§ MATERIAL PROVIDED
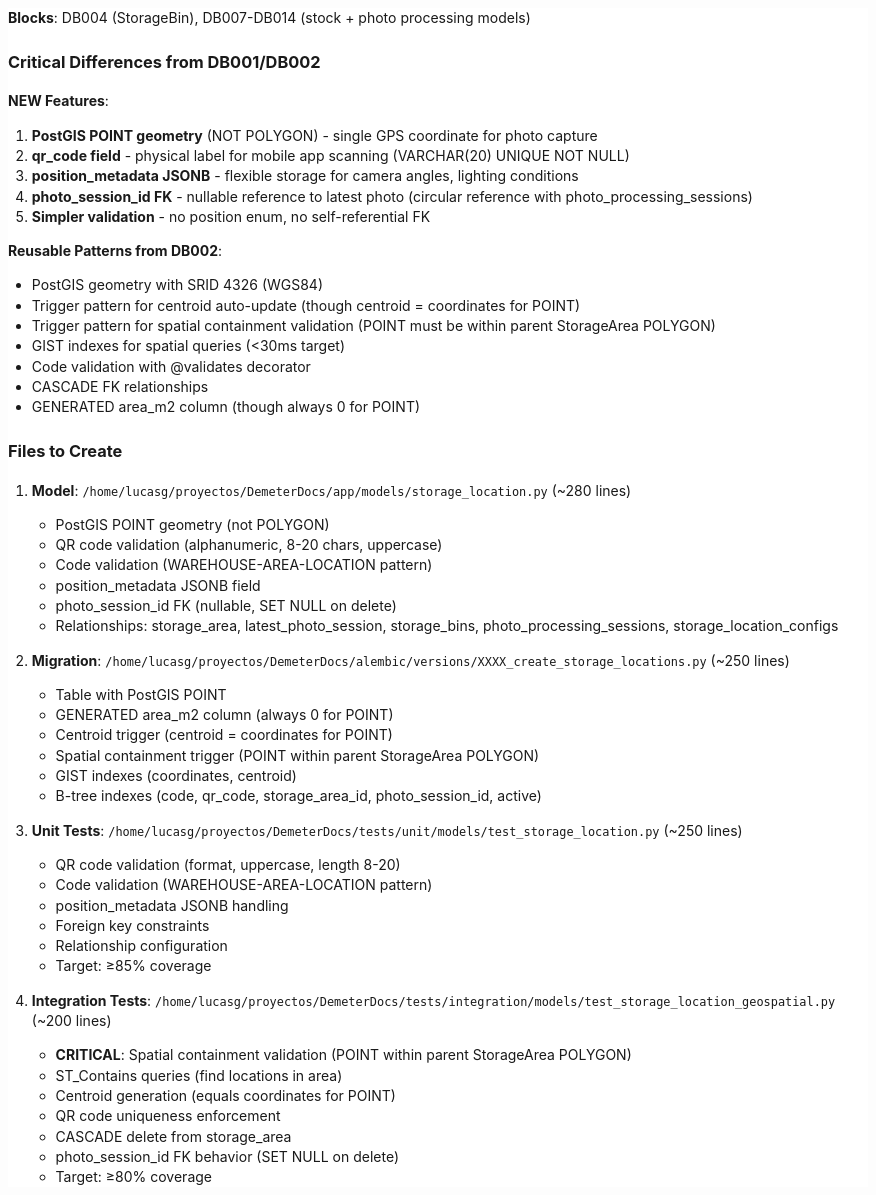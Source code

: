 **Blocks**: DB004 (StorageBin), DB007-DB014 (stock + photo processing models)

### Critical Differences from DB001/DB002

**NEW Features**:
1. **PostGIS POINT geometry** (NOT POLYGON) - single GPS coordinate for photo capture
2. **qr_code field** - physical label for mobile app scanning (VARCHAR(20) UNIQUE NOT NULL)
3. **position_metadata JSONB** - flexible storage for camera angles, lighting conditions
4. **photo_session_id FK** - nullable reference to latest photo (circular reference with photo_processing_sessions)
5. **Simpler validation** - no position enum, no self-referential FK

**Reusable Patterns from DB002**:
- PostGIS geometry with SRID 4326 (WGS84)
- Trigger pattern for centroid auto-update (though centroid = coordinates for POINT)
- Trigger pattern for spatial containment validation (POINT must be within parent StorageArea POLYGON)
- GIST indexes for spatial queries (<30ms target)
- Code validation with @validates decorator
- CASCADE FK relationships
- GENERATED area_m2 column (though always 0 for POINT)

### Files to Create

1. **Model**: `/home/lucasg/proyectos/DemeterDocs/app/models/storage_location.py` (~280 lines)
   - PostGIS POINT geometry (not POLYGON)
   - QR code validation (alphanumeric, 8-20 chars, uppercase)
   - Code validation (WAREHOUSE-AREA-LOCATION pattern)
   - position_metadata JSONB field
   - photo_session_id FK (nullable, SET NULL on delete)
   - Relationships: storage_area, latest_photo_session, storage_bins, photo_processing_sessions, storage_location_configs

2. **Migration**: `/home/lucasg/proyectos/DemeterDocs/alembic/versions/XXXX_create_storage_locations.py` (~250 lines)
   - Table with PostGIS POINT
   - GENERATED area_m2 column (always 0 for POINT)
   - Centroid trigger (centroid = coordinates for POINT)
   - Spatial containment trigger (POINT within parent StorageArea POLYGON)
   - GIST indexes (coordinates, centroid)
   - B-tree indexes (code, qr_code, storage_area_id, photo_session_id, active)

3. **Unit Tests**: `/home/lucasg/proyectos/DemeterDocs/tests/unit/models/test_storage_location.py` (~250 lines)
   - QR code validation (format, uppercase, length 8-20)
   - Code validation (WAREHOUSE-AREA-LOCATION pattern)
   - position_metadata JSONB handling
   - Foreign key constraints
   - Relationship configuration
   - Target: ≥85% coverage

4. **Integration Tests**: `/home/lucasg/proyectos/DemeterDocs/tests/integration/models/test_storage_location_geospatial.py` (~200 lines)
   - **CRITICAL**: Spatial containment validation (POINT within parent StorageArea POLYGON)
   - ST_Contains queries (find locations in area)
   - Centroid generation (equals coordinates for POINT)
   - QR code uniqueness enforcement
   - CASCADE delete from storage_area
   - photo_session_id FK behavior (SET NULL on delete)
   - Target: ≥80% coverage
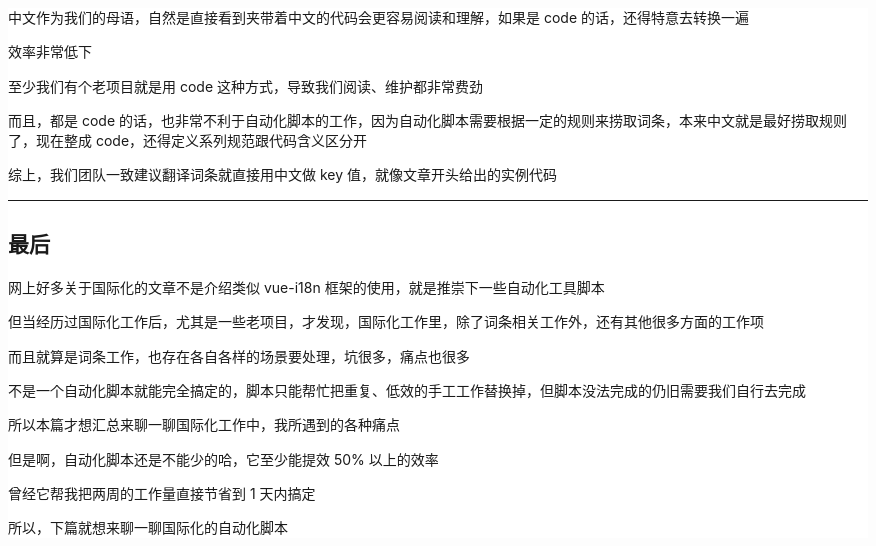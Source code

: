 中文作为我们的母语，自然是直接看到夹带着中文的代码会更容易阅读和理解，如果是 code 的话，还得特意去转换一遍

效率非常低下

至少我们有个老项目就是用 code 这种方式，导致我们阅读、维护都非常费劲

而且，都是 code 的话，也非常不利于自动化脚本的工作，因为自动化脚本需要根据一定的规则来捞取词条，本来中文就是最好捞取规则了，现在整成 code，还得定义系列规范跟代码含义区分开

综上，我们团队一致建议翻译词条就直接用中文做 key 值，就像文章开头给出的实例代码

---

## 最后

网上好多关于国际化的文章不是介绍类似 vue-i18n 框架的使用，就是推崇下一些自动化工具脚本

但当经历过国际化工作后，尤其是一些老项目，才发现，国际化工作里，除了词条相关工作外，还有其他很多方面的工作项

而且就算是词条工作，也存在各自各样的场景要处理，坑很多，痛点也很多

不是一个自动化脚本就能完全搞定的，脚本只能帮忙把重复、低效的手工工作替换掉，但脚本没法完成的仍旧需要我们自行去完成

所以本篇才想汇总来聊一聊国际化工作中，我所遇到的各种痛点

但是啊，自动化脚本还是不能少的哈，它至少能提效 50% 以上的效率

曾经它帮我把两周的工作量直接节省到 1 天内搞定

所以，下篇就想来聊一聊国际化的自动化脚本

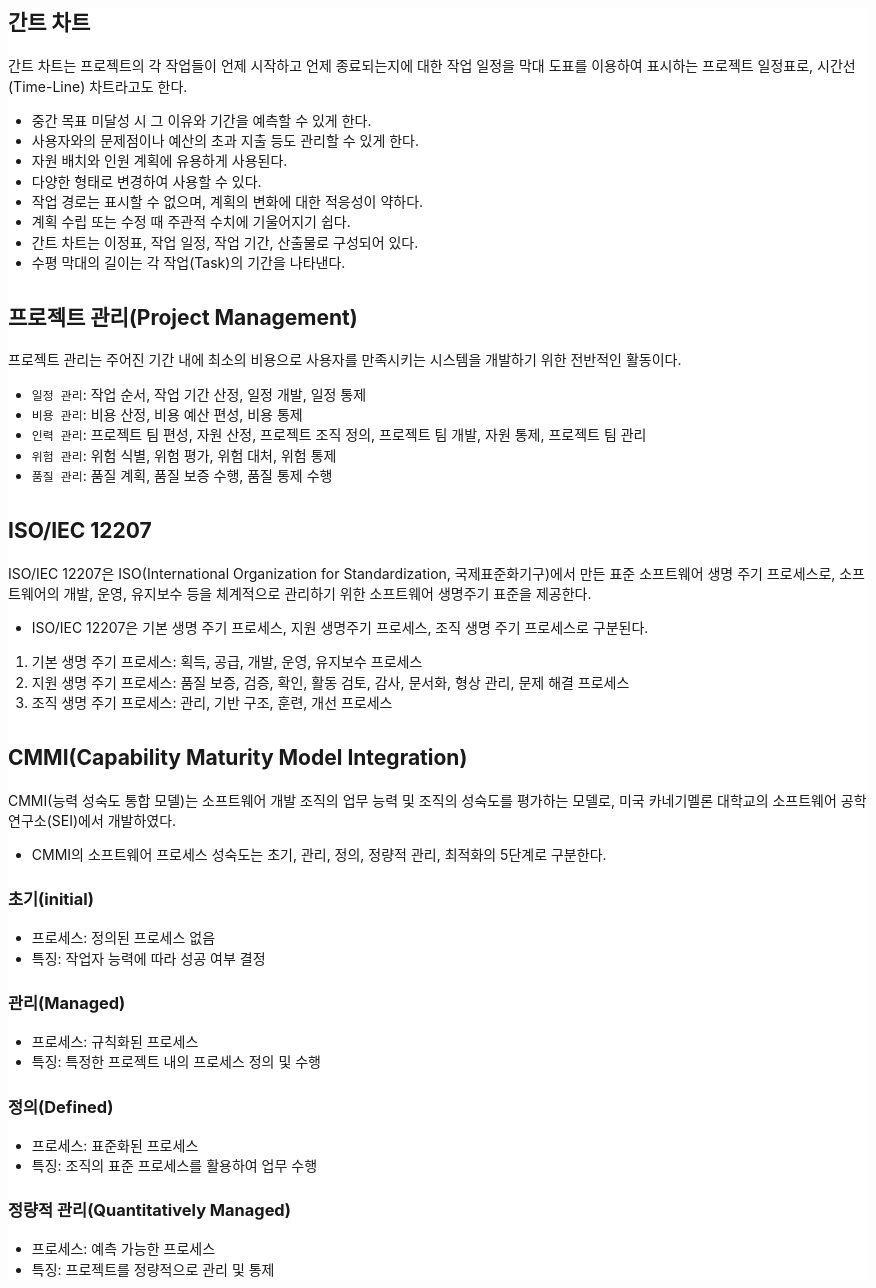 ## 간트 차트
간트 차트는 프로젝트의 각 작업들이 언제 시작하고 언제 종료되는지에 대한 작업 일정을 막대 도표를 이용하여 표시하는 프로젝트 일정표로, 시간선(Time-Line) 차트라고도 한다.
- 중간 목표 미달성 시 그 이유와 기간을 예측할 수 있게 한다.
- 사용자와의 문제점이나 예산의 초과 지출 등도 관리할 수 있게 한다.
- 자원 배치와 인원 계획에 유용하게 사용된다.
- 다양한 형태로 변경하여 사용할 수 있다.
- 작업 경로는 표시할 수 없으며, 계획의 변화에 대한 적응성이 약하다.
- 계획 수립 또는 수정 때 주관적 수치에 기울어지기 쉽다.
- 간트 차트는 이정표, 작업 일정, 작업 기간, 산출물로 구성되어 있다.
- 수평 막대의 길이는 각 작업(Task)의 기간을 나타낸다.

## 프로젝트 관리(Project Management)
프로젝트 관리는 주어진 기간 내에 최소의 비용으로 사용자를 만족시키는 시스템을 개발하기 위한 전반적인 활동이다.
- `일정 관리`: 작업 순서, 작업 기간 산정, 일정 개발, 일정 통제
- `비용 관리`: 비용 산정, 비용 예산 편성, 비용 통제
- `인력 관리`: 프로젝트 팀 편성, 자원 산정, 프로젝트 조직 정의, 프로젝트 팀 개발, 자원 통제, 프로젝트 팀 관리
- `위험 관리`: 위험 식별, 위험 평가, 위험 대처, 위험 통제
- `품질 관리`: 품질 계획, 품질 보증 수행, 품질 통제 수행

## ISO/IEC 12207
ISO/IEC 12207은 ISO(International Organization for Standardization, 국제표준화기구)에서 만든 표준 소프트웨어 생명 주기 프로세스로, 소프트웨어의 개발, 운영, 유지보수 등을 체계적으로 관리하기 위한 소프트웨어 생명주기 표준을 제공한다.
- ISO/IEC 12207은 기본 생명 주기 프로세스, 지원 생명주기 프로세스, 조직 생명 주기 프로세스로 구분된다.

1. 기본 생명 주기 프로세스: 획득, 공급, 개발, 운영, 유지보수 프로세스
2. 지원 생명 주기 프로세스: 품질 보증, 검증, 확인, 활동 검토, 감사, 문서화, 형상 관리, 문제 해결 프로세스
3. 조직 생명 주기 프로세스: 관리, 기반 구조, 훈련, 개선 프로세스

## CMMI(Capability Maturity Model Integration)
CMMI(능력 성숙도 통합 모델)는 소프트웨어 개발 조직의 업무 능력 및 조직의 성숙도를 평가하는 모델로, 미국 카네기멜론 대학교의 소프트웨어 공학연구소(SEI)에서 개발하였다.
- CMMI의 소프트웨어 프로세스 성숙도는 초기, 관리, 정의, 정량적 관리, 최적화의 5단계로 구분한다.

### 초기(initial)
- 프로세스: 정의된 프로세스 없음
- 특징: 작업자 능력에 따라 성공 여부 결정

### 관리(Managed)
- 프로세스: 규칙화된 프로세스
- 특징: 특정한 프로젝트 내의 프로세스 정의 및 수행

### 정의(Defined)
- 프로세스: 표준화된 프로세스
- 특징: 조직의 표준 프로세스를 활용하여 업무 수행

### 정량적 관리(Quantitatively Managed)
- 프로세스: 예측 가능한 프로세스
- 특징: 프로젝트를 정량적으로 관리 및 통제
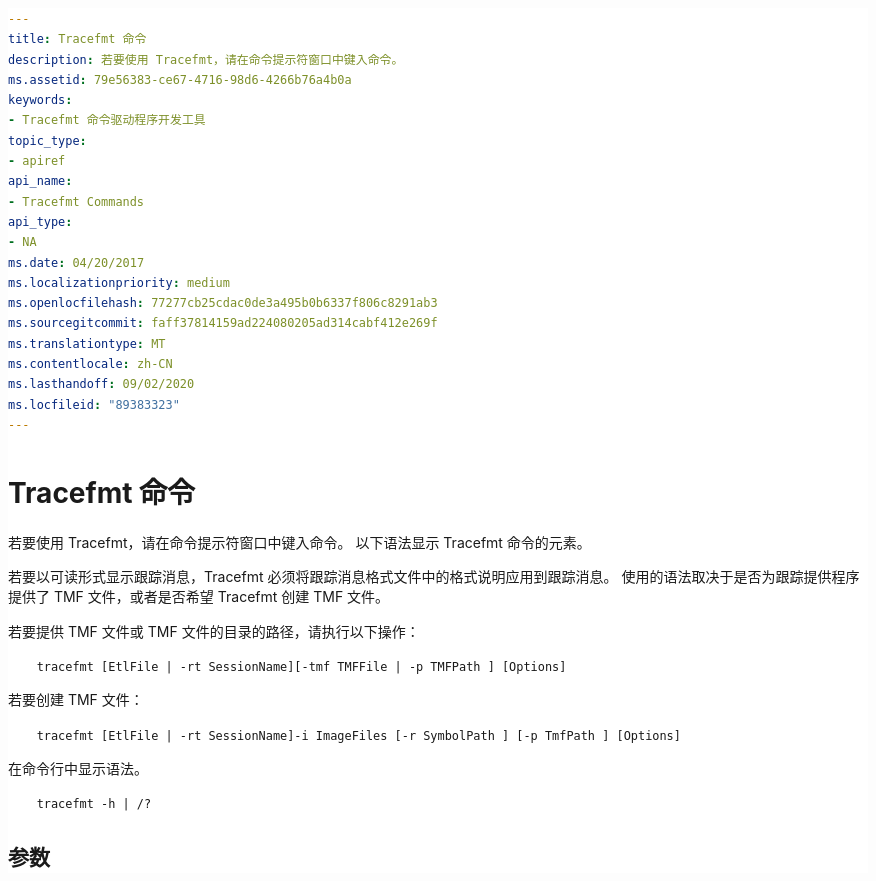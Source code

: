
 ```yaml
---
title: Tracefmt 命令
description: 若要使用 Tracefmt，请在命令提示符窗口中键入命令。
ms.assetid: 79e56383-ce67-4716-98d6-4266b76a4b0a
keywords:
- Tracefmt 命令驱动程序开发工具
topic_type:
- apiref
api_name:
- Tracefmt Commands
api_type:
- NA
ms.date: 04/20/2017
ms.localizationpriority: medium
ms.openlocfilehash: 77277cb25cdac0de3a495b0b6337f806c8291ab3
ms.sourcegitcommit: faff37814159ad224080205ad314cabf412e269f
ms.translationtype: MT
ms.contentlocale: zh-CN
ms.lasthandoff: 09/02/2020
ms.locfileid: "89383323"
---
```

# <a name="tracefmt-commands"></a>Tracefmt 命令


若要使用 Tracefmt，请在命令提示符窗口中键入命令。 以下语法显示 Tracefmt 命令的元素。

若要以可读形式显示跟踪消息，Tracefmt 必须将跟踪消息格式文件中的格式说明应用到跟踪消息。 使用的语法取决于是否为跟踪提供程序提供了 TMF 文件，或者是否希望 Tracefmt 创建 TMF 文件。

若要提供 TMF 文件或 TMF 文件的目录的路径，请执行以下操作：

```
    tracefmt [EtlFile | -rt SessionName][-tmf TMFFile | -p TMFPath ] [Options]
```

若要创建 TMF 文件：

```
    tracefmt [EtlFile | -rt SessionName]-i ImageFiles [-r SymbolPath ] [-p TmfPath ] [Options]
```

在命令行中显示语法。

```
    tracefmt -h | /?
```

## <a name="span-idddk_tracefmt_commands_toolsspanspan-idddk_tracefmt_commands_toolsspanparameters"></a><span id="ddk_tracefmt_commands_tools"></span><span id="DDK_TRACEFMT_COMMANDS_TOOLS"></span>参数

§ PROBLEM
The reply should hold only the lines of the listing above starting at the line containing "- 계획 수립 또는 수정 때 주관적 수치에 기울어지기 쉽다." and ending at the line containing "위험 대처, 위험 통제", exactly as written.

§ RESPONSE TO THIS TASK
- 계획 수립 또는 수정 때 주관적 수치에 기울어지기 쉽다.
- 간트 차트는 이정표, 작업 일정, 작업 기간, 산출물로 구성되어 있다.
- 수평 막대의 길이는 각 작업(Task)의 기간을 나타낸다.

## 프로젝트 관리(Project Management)
프로젝트 관리는 주어진 기간 내에 최소의 비용으로 사용자를 만족시키는 시스템을 개발하기 위한 전반적인 활동이다.
- `일정 관리`: 작업 순서, 작업 기간 산정, 일정 개발, 일정 통제
- `비용 관리`: 비용 산정, 비용 예산 편성, 비용 통제
- `인력 관리`: 프로젝트 팀 편성, 자원 산정, 프로젝트 조직 정의, 프로젝트 팀 개발, 자원 통제, 프로젝트 팀 관리
- `위험 관리`: 위험 식별, 위험 평가, 위험 대처, 위험 통제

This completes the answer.